今すぐ別れるのが無理だとしても、私と離れ、シャーロットへ目を向ける機会を作るべきだと思った。

何より私自身、ゼイン様と離れるべきだ。このまま絆されきってしまうのが、怖かった。

受け入れられないとは思いつつ「お願いします」と乞うように見上げる。ゼイン様は読めない表情のまま私をじっと見下ろしていたけれど、やがて口を開いた。

「分かった」

「えっ?」

「君がそうしたいのなら」

それだけ言うと私から手を離し、身体を起こす。

ダメ元の提案があっさり受け入れられるとは思っておらず、自分から言い出したとは言え、戸惑ってしまう。

間違いなく以前のゼイン様なら、ここで頷きはしなかったはず。
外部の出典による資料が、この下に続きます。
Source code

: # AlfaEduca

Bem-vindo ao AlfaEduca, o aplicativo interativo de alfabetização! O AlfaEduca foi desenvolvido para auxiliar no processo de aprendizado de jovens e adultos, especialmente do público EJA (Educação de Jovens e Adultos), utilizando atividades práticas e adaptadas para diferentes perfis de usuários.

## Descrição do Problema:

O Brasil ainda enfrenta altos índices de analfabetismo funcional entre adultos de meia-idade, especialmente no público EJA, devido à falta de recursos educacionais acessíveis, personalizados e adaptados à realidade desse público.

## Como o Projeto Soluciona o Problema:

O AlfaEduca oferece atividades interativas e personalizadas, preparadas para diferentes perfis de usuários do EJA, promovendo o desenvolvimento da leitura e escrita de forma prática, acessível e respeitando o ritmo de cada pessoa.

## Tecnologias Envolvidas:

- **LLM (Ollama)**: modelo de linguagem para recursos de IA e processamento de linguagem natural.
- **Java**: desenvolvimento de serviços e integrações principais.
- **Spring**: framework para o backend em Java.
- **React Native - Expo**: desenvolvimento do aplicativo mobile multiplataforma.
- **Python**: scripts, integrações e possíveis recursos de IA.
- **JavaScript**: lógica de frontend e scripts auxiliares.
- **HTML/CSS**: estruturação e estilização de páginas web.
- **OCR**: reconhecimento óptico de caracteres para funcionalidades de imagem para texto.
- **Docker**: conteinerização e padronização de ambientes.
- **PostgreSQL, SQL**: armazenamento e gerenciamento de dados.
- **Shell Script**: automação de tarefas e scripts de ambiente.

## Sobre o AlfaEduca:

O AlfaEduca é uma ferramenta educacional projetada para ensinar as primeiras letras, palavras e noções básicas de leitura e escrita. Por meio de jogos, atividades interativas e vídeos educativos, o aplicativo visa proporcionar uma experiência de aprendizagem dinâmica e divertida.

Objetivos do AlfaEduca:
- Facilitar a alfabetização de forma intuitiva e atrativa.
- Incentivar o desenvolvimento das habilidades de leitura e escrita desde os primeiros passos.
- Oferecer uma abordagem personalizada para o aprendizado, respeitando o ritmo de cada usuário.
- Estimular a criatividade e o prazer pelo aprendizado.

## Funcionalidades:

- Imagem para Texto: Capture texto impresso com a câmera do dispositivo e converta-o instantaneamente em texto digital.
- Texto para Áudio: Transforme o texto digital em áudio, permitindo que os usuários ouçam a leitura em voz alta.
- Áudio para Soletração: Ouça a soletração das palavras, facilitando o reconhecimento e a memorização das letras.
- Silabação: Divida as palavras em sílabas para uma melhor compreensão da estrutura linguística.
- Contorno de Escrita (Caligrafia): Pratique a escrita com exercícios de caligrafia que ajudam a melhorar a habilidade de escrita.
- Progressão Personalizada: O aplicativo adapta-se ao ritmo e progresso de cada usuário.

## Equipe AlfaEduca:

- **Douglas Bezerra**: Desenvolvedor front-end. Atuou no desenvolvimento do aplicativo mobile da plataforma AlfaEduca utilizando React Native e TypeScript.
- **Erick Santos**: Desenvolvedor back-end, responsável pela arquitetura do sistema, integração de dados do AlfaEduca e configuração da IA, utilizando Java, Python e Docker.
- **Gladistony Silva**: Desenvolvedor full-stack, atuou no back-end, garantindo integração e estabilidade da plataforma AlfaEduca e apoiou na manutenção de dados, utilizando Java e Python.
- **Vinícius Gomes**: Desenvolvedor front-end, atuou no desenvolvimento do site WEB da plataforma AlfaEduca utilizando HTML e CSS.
何より先程の言葉とは正反対の行動に、ゼイン様の気持ちが分からなくなっていた。

望んでいた展開のはずなのに、痛む心臓には気づかないふりをして、私も身体を起こす。

「もう連絡もしないし、君を見かけても声をかけない。それでいいんだろう?」

「……はい」

「分かった、外まで送るよ。行こうか」

ゼイン様はソファから立ち上がり、右手を差し出してくれた。けれど立ち上がった後、すぐに手は離される。

それからはもう、言葉を交わすことはなかった。